=== EXERCISE INPUT ===
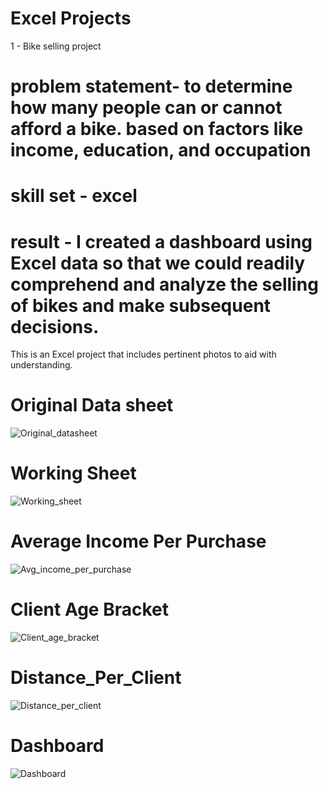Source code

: # Excel Projects
1 - Bike selling project  
# problem statement- to determine how many people can or cannot afford a bike. based on factors like income, education, and occupation 
# skill set - excel
# result - I created a dashboard using Excel data so that we could readily comprehend and analyze the selling of bikes and make subsequent decisions.

This is an Excel project that includes pertinent photos to aid with understanding.

# Original Data sheet

![Original_datasheet](https://user-images.githubusercontent.com/91020553/225938154-f28880d1-76b5-4406-9d50-114f5477d36c.png)

# Working Sheet

![Working_sheet](https://user-images.githubusercontent.com/91020553/225939550-ead678ed-4406-4bc9-85fe-b75f76ce6b1a.png)

# Average Income Per Purchase

![Avg_income_per_purchase](https://user-images.githubusercontent.com/91020553/225939828-e3d1851e-eee0-4191-8d2c-c96b6f3c907d.png)

# Client Age Bracket

![Client_age_bracket](https://user-images.githubusercontent.com/91020553/225940277-9c7492c8-55f5-4158-aadf-90d7f07498e2.png)

# Distance_Per_Client

![Distance_per_client](https://user-images.githubusercontent.com/91020553/225940492-4786a237-d9c3-4d70-869f-aaf49b3cdef0.png)

# Dashboard

![Dashboard](https://user-images.githubusercontent.com/91020553/225940676-739d8a19-82cf-4445-8396-0189e36a73fa.png)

=== AIM OF THE EXERCISE ===
In your copy, omit the pictures and restate every line of the data word for word.

=== RESULT OF THE TASK ===
Source code

: # Excel Projects
1 - Bike selling project  
# problem statement- to determine how many people can or cannot afford a bike. based on factors like income, education, and occupation 
# skill set - excel
# result - I created a dashboard using Excel data so that we could readily comprehend and analyze the selling of bikes and make subsequent decisions.

This is an Excel project that includes pertinent photos to aid with understanding.

# Original Data sheet

![Original_datasheet](https://user-images.githubusercontent.com/91020553/225938154-f28880d1-76b5-4406-9d50-114f5477d36c.png)

# Working Sheet

![Working_sheet](https://user-images.githubusercontent.com/91020553/225939550-ead678ed-4406-4bc9-85fe-b75f76ce6b1a.png)

# Average Income Per Purchase

![Avg_income_per_purchase](https://user-images.githubusercontent.com/91020553/225939828-e3d1851e-eee0-4191-8d2c-c96b6f3c907d.png)

# Client Age Bracket

![Client_age_bracket](https://user-images.githubusercontent.com/91020553/225940277-9c7492c8-55f5-4158-aadf-90d7f07498e2.png)

# Distance_Per_Client

![Distance_per_client](https://user-images.githubusercontent.com/91020553/225940492-4786a237-d9c3-4d70-869f-aaf49b3cdef0.png)

# Dashboard

![Dashboard](https://user-images.githubusercontent.com/91020553/225940676-739d8a19-82cf-4445-8396-0189e36a73fa.png)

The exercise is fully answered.